The climate change motivation for a transition to clean energy has been clear for some time. Political differences, a lack of urgency on climate change, and a failure to engage society broadly and equitably have all contributed to the slow pace at which humanity has addressed this global crisis. In this talk, Kammen examines how the confluence of technological change and changing social dynamics have finally made clean energy, social justice, and ecological preservation mainstream topics. How and how fast we respond to this "new" reality will shape human society for the remainder of the century and beyond.
About the Speaker
Daniel Kammen is a Kleinman Center Visiting Scholar and a professor at the University of California, Berkeley, with parallel appointments in the Energy and Resources Group where he serves as chair, the Goldman School of Public Policy where he directs the Center for Environmental Policy, and the department of Nuclear Engineering. Kammen is the founding director of the Renewable and Appropriate Energy Laboratory (RAEL), and was also the director of the Transportation Sustainability Research Center.
Under Secretary of State Hilary Clinton, he was the first energy fellow of the Environment and Climate Partnership for the Americas (ECPA) initiative. He began service as the science envoy for U. S. Secretary of State John Kerry in 2016, but resigned in 2017 over President Trump’s policies. He has served the State of California and U.S. federal government in expert and advisory capacities, including time at the U.S. Environmental Protection Agency, U.S. Department of Energy, the Agency for International Development (USAID), and the Office of Science and Technology Policy. He was also the World Bank Group’s first Chief Technical Specialist for Renewable Energy and Energy Efficiency.
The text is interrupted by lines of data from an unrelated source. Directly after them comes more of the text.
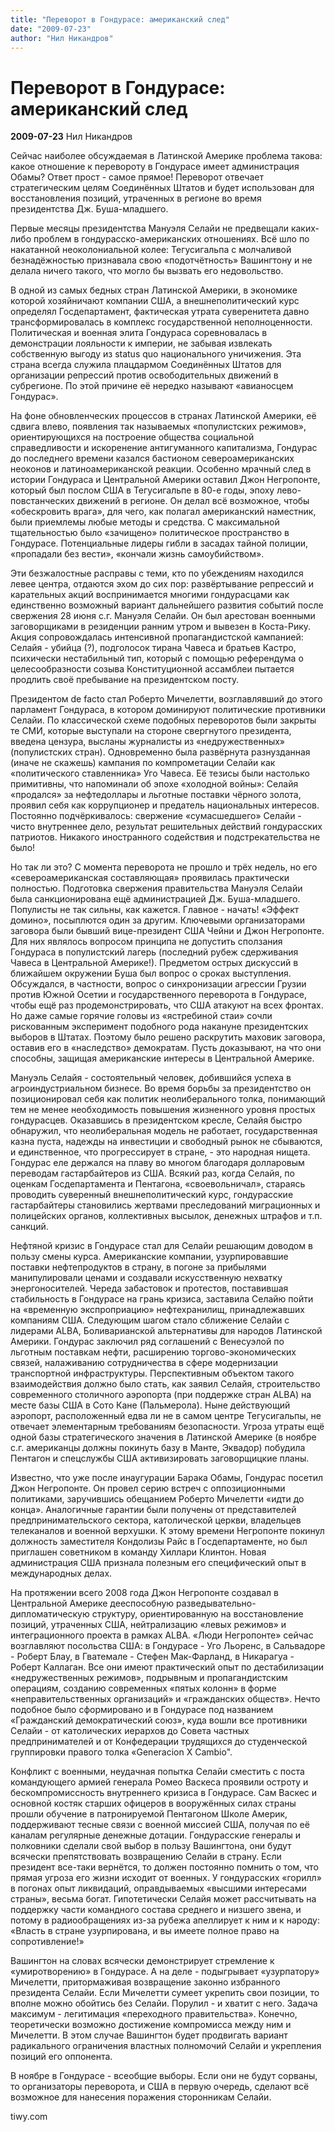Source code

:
 ```yaml
---
title: "Переворот в Гондурасе: американский след"
date: "2009-07-23"
author: "Нил Никандров"
---
```


# Переворот в Гондурасе: американский след

**2009-07-23** Нил Никандров

Сейчас наиболее обсуждаемая в Латинской Америке проблема такова: какое отношение к перевороту в Гондурасе имеет администрация Обамы? Ответ прост - самое прямое! Переворот отвечает стратегическим целям Соединённых Штатов и будет использован для восстановления позиций, утраченных в регионе во время президентства Дж. Буша-младшего. 

 

Первые месяцы президентства Мануэля Селайи не предвещали каких-либо проблем в гондурасско-американских отношениях. Всё шло по накатанной неоколониальной колее: Тегусигальпа с молчаливой безнадёжностью признавала свою «подотчётность» Вашингтону и не делала ничего такого, что могло бы вызвать его недовольство. 

 

В одной из самых бедных стран Латинской Америки, в экономике которой хозяйничают компании США, а внешнеполитический курс определял Госдепартамент, фактическая утрата суверенитета давно трансформировалась в комплекс государственной неполноценности. Политическая и военная элита Гондураса соревновалась в демонстрации лояльности к империи, не забывая извлекать собственную выгоду из status quo национального уничижения. Эта страна всегда служила плацдармом Соединённых Штатов для организации репрессий против освободительных движений в субрегионе. По этой причине её нередко называют «авианосцем Гондурас». 

 

На фоне обновленческих процессов в странах Латинской Америки, её сдвига влево, появления так называемых «популистских режимов», ориентирующихся на построение общества социальной справедливости и искоренение антигуманного капитализма, Гондурас до последнего времени казался бастионом североамериканских неоконов и латиноамериканской реакции. Особенно мрачный след в истории Гондураса и Центральной Америки оставил Джон Негропонте, который был послом США в Тегусигальпе в 80-е годы, эпоху лево-повстанческих движений в регионе. Он делал всё возможное, чтобы «обескровить врага», для чего, как полагал американский наместник, были приемлемы любые методы и средства. С максимальной тщательностью было «зачищено» политическое пространство в Гондурасе. Потенциальные лидеры гибли в засадах тайной полиции, «пропадали без вести», «кончали жизнь самоубийством». 

 

Эти безжалостные расправы с теми, кто по убеждениям находился левее центра, отдаются эхом до сих пор: развёртывание репрессий и карательных акций воспринимается многими гондурасцами как единственно возможный вариант дальнейшего развития событий после свержения 28 июня с.г. Мануэля Селайи. Он был арестован военными заговорщиками в резиденции ранним утром и вывезен в Коста-Рику. Акция сопровождалась интенсивной пропагандистской кампанией: Селайя - убийца (?), подголосок тирана Чавеса и братьев Кастро, психически нестабильный тип, который с помощью референдума о целесообразности созыва Конституционной ассамблеи пытается продлить своё пребывание на президентском посту. 

 

Президентом de facto стал Роберто Мичелетти, возглавлявший до этого парламент Гондураса, в котором доминируют политические противники Селайи. По классической схеме подобных переворотов были закрыты те СМИ, которые выступали на стороне свергнутого президента, введена цензура, высланы журналисты из «недружественных» (популистских стран). Одновременно была развёрнута разнузданная (иначе не скажешь) кампания по компрометации Селайи как «политического ставленника» Уго Чавеса. Её тезисы были настолько примитивны, что напоминали об эпохе «холодной войны»: Селайя «продался» за нефтедоллары и льготные поставки чёрного золота, проявил себя как коррупционер и предатель национальных интересов. Постоянно подчёркивалось: свержение «сумасшедшего» Селайи - чисто внутреннее дело, результат решительных действий гондурасских патриотов. Никакого иностранного содействия и подстрекательства не было! 

 

Но так ли это? С момента переворота не прошло и трёх недель, но его «североамериканская составляющая» проявилась практически полностью. Подготовка свержения правительства Мануэля Селайи была санкционирована ещё администрацией Дж. Буша-младшего. Популисты не так сильны, как кажется. Главное - начать! «Эффект домино», посыплются один за другим. Ключевыми организаторами заговора были бывший вице-президент США Чейни и Джон Негропонте. Для них являлось вопросом принципа не допустить сползания Гондураса в популистский лагерь (последний рубеж сдерживания Чавеса в Центральной Америке!). Предметом острых дискуссий в ближайшем окружении Буша был вопрос о сроках выступления. Обсуждался, в частности, вопрос о синхронизации агрессии Грузии против Южной Осетии и государственного переворота в Гондурасе, чтобы ещё раз продемонстрировать, что США атакуют на всех фронтах. Но даже самые горячие головы из «ястребиной стаи» сочли рискованным эксперимент подобного рода накануне президентских выборов в Штатах. Поэтому было решено раскрутить маховик заговора, оставив его в «наследство» демократам. Пусть доказывают, на что они способны, защищая американские интересы в Центральной Америке. 

 

Мануэль Селайя - состоятельный человек, добившийся успеха в агроиндустриальном бизнесе. Во время борьбы за президентство он позиционировал себя как политик неолиберального толка, понимающий тем не менее необходимость повышения жизненного уровня простых гондурасцев. Оказавшись в президентском кресле, Селайя быстро обнаружил, что неолиберальная модель не работает, государственная казна пуста, надежды на инвестиции и свободный рынок не сбываются, и единственное, что прогрессирует в стране, - это народная нищета. Гондурас еле держался на плаву во многом благодаря долларовым переводам гастарбайтеров из США. Всякий раз, когда Селайя, по оценкам Госдепартамента и Пентагона, «своевольничал», стараясь проводить суверенный внешнеполитический курс, гондурасские гастарбайтеры становились жертвами преследований миграционных и полицейских органов, коллективных высылок, денежных штрафов и т.п. санкций. 

 

Нефтяной кризис в Гондурасе стал для Селайи решающим доводом в пользу смены курса. Американские компании, узурпировавшие поставки нефтепродуктов в страну, в погоне за прибылями манипулировали ценами и создавали искусственную нехватку энергоносителей. Череда забастовок и протестов, поставившая стабильность в Гондурасе на грань кризиса, заставила Селайю пойти на «временную экспроприацию» нефтехранилищ, принадлежавших компаниям США. Следующим шагом стало сближение Селайи с лидерами ALBA, Боливарианской альтернативы для народов Латинской Америки. Гондурас заключил ряд соглашений с Венесуэлой по льготным поставкам нефти, расширению торгово-экономических связей, налаживанию сотрудничества в сфере модернизации транспортной инфраструктуры. Перспективным объектом такого взаимодействия должно было стать, как заявил Селайя, строительство современного столичного аэропорта (при поддержке стран ALBA) на месте базы США в Сото Кане (Пальмерола). Ныне действующий аэропорт, расположенный едва ли не в самом центре Тегусигальпы, не отвечает элементарным требованиям безопасности. Угроза утраты ещё одной базы стратегического значения в Латинской Америке (в ноябре с.г. американцы должны покинуть базу в Манте, Эквадор) побудила Пентагон и спецслужбы США активизировать заговорщицкие планы. 

 

Известно, что уже после инаугурации Барака Обамы, Гондурас посетил Джон Негропонте. Он провел серию встреч с оппозиционными политиками, заручившись обещанием Роберто Мичелетти «идти до конца». Аналогичные гарантии были получены от представителей предпринимательского сектора, католической церкви, владельцев телеканалов и военной верхушки. К этому времени Негропонте покинул должность заместителя Кондолизы Райс в Госдепартаменте, но был приглашен советником в команду Хиллари Клинтон. Новая администрация США признала полезным его специфический опыт в международных делах. 

 

На протяжении всего 2008 года Джон Негропонте создавал в Центральной Америке дееспособную разведывательно-дипломатическую структуру, ориентированную на восстановление позиций, утраченных США, нейтрализацию «левых режимов» и интеграционного проекта в рамках ALBA. «Люди Негропонте» сейчас возглавляют посольства США: в Гондурасе - Уго Льоренс, в Сальвадоре - Роберт Блау, в Гватемале - Стефен Мак-Фарланд, в Никарагуа - Роберт Каллаган. Все они имеют практический опыт по дестабилизации «недружественных режимов», подрывным и пропагандистским операциям, созданию современных «пятых колонн» в форме «неправительственных организаций» и «гражданских обществ». Нечто подобное было сформировано и в Гондурасе под названием «Гражданский демократический союз», куда вошли все противники Селайи - от католических иерархов до Совета частных предпринимателей и от Конфедерации трудящихся до студенческой группировки правого толка «Generacion X Cambio". 

 

Конфликт с военными, неудачная попытка Селайи сместить с поста командующего армией генерала Ромео Васкеса проявили остроту и бескомпромиссность внутреннего кризиса в Гондурасе. Сам Васкес и основной костяк старших офицеров в вооружённых силах страны прошли обучение в патронируемой Пентагоном Школе Америк, поддерживают тесные связи с военной миссией США, получая по её каналам регулярные денежные дотации. Гондурасские генералы и полковники сделали свой выбор в пользу Вашингтона, они будут всячески препятствовать возвращению Селайи в страну. Если президент все-таки вернётся, то должен постоянно помнить о том, что прямая угроза его жизни исходит от военных. У гондурасских «горилл» в погонах опыт ликвидаций, оправдываемых «высшими интересами страны», весьма богат. Гипотетически Селайя может рассчитывать на поддержку части командного состава среднего и низшего звена, и потому в радиообращениях из-за рубежа апеллирует к ним и к народу: «Власть в стране узурпирована, и вы имеете полное право на сопротивление!» 

 

Вашингтон на словах всячески демонстрирует стремление к «умиротворению» в Гондурасе. А на деле - подыгрывает «узурпатору» Мичелетти, притормаживая возвращение законно избранного президента Селайи. Если Мичелетти сумеет укрепить свои позиции, то вполне можно обойтись без Селайи. Порулил - и хватит с него. Задача максимум - легитимация «переходного правительства». Конечно, теоретически возможно достижение компромисса между ним и Мичелетти. В этом случае Вашингтон будет продвигать вариант радикального ограничения властных полномочий Селайи и укрепления позиций его оппонента. 

 

В ноябре в Гондурасе - всеобщие выборы. Если они не будут сорваны, то организаторы переворота, и США в первую очередь, сделают всё возможное для нанесения поражения сторонникам Селайи.

tiwy.com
Before moving to the University of California, Berkeley, Kammen was an assistant professor and chair of the Science, Technology and Environmental Policy Program at the Woodrow Wilson School at Princeton University.
Kammen has served as a contributing or coordinating lead author on various reports of the Intergovernmental Panel on Climate Change. The IPCC shared the 2007 Nobel Peace Prize. He has authored or co-authored 12 books, written more than 300 peer-reviewed journal publications, and has testified more than 40 times to U.S. state and federal congressional briefings, and has provided various governments with more than 50 technical reports.
Kammen was educated in physics at Cornell (B.A. 1984) and Harvard (M.A. 1986; Ph.D. 1988), and held postdoctoral positions at the California Institute of Technology and Harvard.